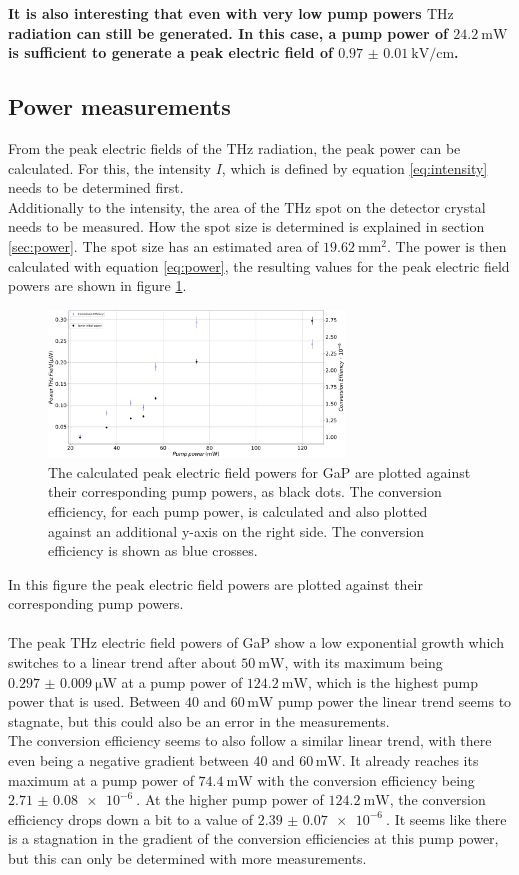 \textbf{It is also interesting that even with very low pump powers $\si{\tera\hertz}$ radiation can still be generated.
In this case, a pump power of $\SI{24.2}{\milli\W}$ is sufficient to generate a peak electric field of $\SI{0.97(1)}{\kilo\V\per\centi\meter}$.}
\FloatBarrier
\subsection{Power measurements}
From the peak electric fields of the $\si{\tera\hertz}$ radiation, the peak power can be calculated.
For this, the intensity $I$, which is defined by equation \eqref{eq:intensity} needs to be determined first.
\\
Additionally to the intensity, the area of the $\si{\tera\hertz}$ spot on the detector crystal needs to be measured.
How the spot size is determined is explained in section \ref{sec:power}.
The spot size has an estimated area of $\SI{19.62}{\milli\meter\squared}$.
The power is then calculated with equation \eqref{eq:power}, the resulting values for the peak electric field powers are shown in figure \ref{fig:gap_power}.
\begin{figure}
    \centering
    \includegraphics[width=0.7\textwidth]{Plots/Powergap.pdf}
    \caption{The calculated peak electric field powers for GaP are plotted against their corresponding pump powers, as black dots.
    The conversion efficiency, for each pump power, is calculated and also plotted against an additional y-axis on the right side.
    The conversion efficiency is shown as blue crosses.}
    \label{fig:gap_power}
\end{figure}
In this figure the peak electric field powers are plotted against their corresponding pump powers.
\\\\
The peak $\si{\tera\hertz}$ electric field powers of GaP show a low exponential growth which switches to a linear trend after about $\SI{50}{\milli\W}$, with its maximum being $\SI{0.297(9)}{\micro\W}$ at a pump power of $\SI{124.2}{\milli\W}$, which is the highest pump power that is used.
Between $40$ and $60 \, \si{\milli\W}$ pump power the linear trend seems to stagnate, but this could also be an error in the measurements.
\\
The conversion efficiency seems to also follow a similar linear trend, with there even being a negative gradient between  $40$ and $60 \, \si{\milli\W}$.
It already reaches its maximum at a pump power of $\SI{74.4}{\milli\W}$ with the conversion efficiency being $\SI{2.71(8)e-6}{}$.
At the higher pump power of $\SI{124.2}{\milli\W}$, the conversion efficiency drops down a bit to a value of $\SI{2.39(7)e-6}{}$.
It seems like there is a stagnation in the gradient of the conversion efficiencies at this pump power, but this can only be determined with more measurements.
\FloatBarrier
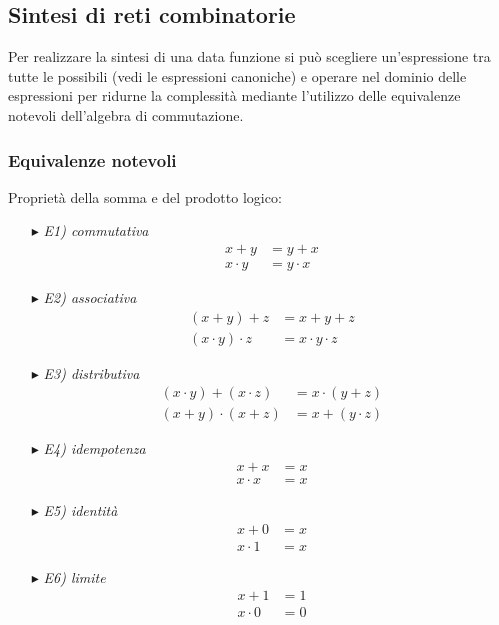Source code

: \documentclass{article}
\begin{document}
\subsection{Sintesi di reti combinatorie}
Per realizzare la sintesi di una data funzione si può scegliere un'espressione tra tutte le possibili (vedi le espressioni canoniche) e operare nel dominio delle espressioni per ridurne la complessità mediante l'utilizzo delle equivalenze notevoli dell'algebra di commutazione.
\subsubsection{Equivalenze notevoli}
Proprietà della somma e del prodotto logico:
\begin{itemize}
    \item [$\blacktriangleright$] \textit{E1) commutativa} 
    \begin{align*}
        x+y &= y+x\\
        x \cdot y  &= y \cdot x
    \end{align*}
    \item [$\blacktriangleright$] \textit{E2) associativa}
    \begin{align*}
        (x+y)+z &= x+y+z\\
        (x \cdot y) \cdot z &= x \cdot y \cdot z
    \end{align*}
    \item [$\blacktriangleright$] \textit{E3) distributiva}
    \begin{align*}
        (x \cdot y) + (x \cdot z) &= x \cdot (y + z)\\
        (x+y)\cdot (x+z) &= x + (y \cdot z)
    \end{align*}
    \item [$\blacktriangleright$] \textit{E4) idempotenza}
    \begin{align*}
        x + x &= x\\
        x \cdot x &= x
    \end{align*}
    \item [$\blacktriangleright$] \textit{E5) identità}
    \begin{align*}
        x+0 &= x\\
        x \cdot 1 &= x
    \end{align*}
    \item [$\blacktriangleright$] \textit{E6) limite}
    \begin{align*}
        x+1 &= 1\\
        x \cdot 0 &= 0
    \end{align*}
\end{itemize}
\end{document}
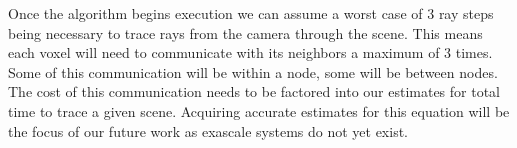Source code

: Once the algorithm begins execution we can assume a worst case of 3 ray steps being necessary to trace rays from the camera through the scene.  This means each voxel will need to communicate with its neighbors a maximum of 3 times. Some of this communication will be within a node, some will be between nodes.  The cost of this communication needs to be factored into our estimates for total time to trace a given scene.  Acquiring accurate estimates for this equation will be the focus of our future work as exascale systems do not yet exist.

- - - - -

BRIEF :: Note every line of the records that holds the word "gradient", and copy it.

TASK SOLUTION ::
The conversion efficiency seems to also follow a similar linear trend, with there even being a negative gradient between  $40$ and $60 \, \si{\milli\W}$.
It seems like there is a stagnation in the gradient of the conversion efficiencies at this pump power, but this can only be determined with more measurements.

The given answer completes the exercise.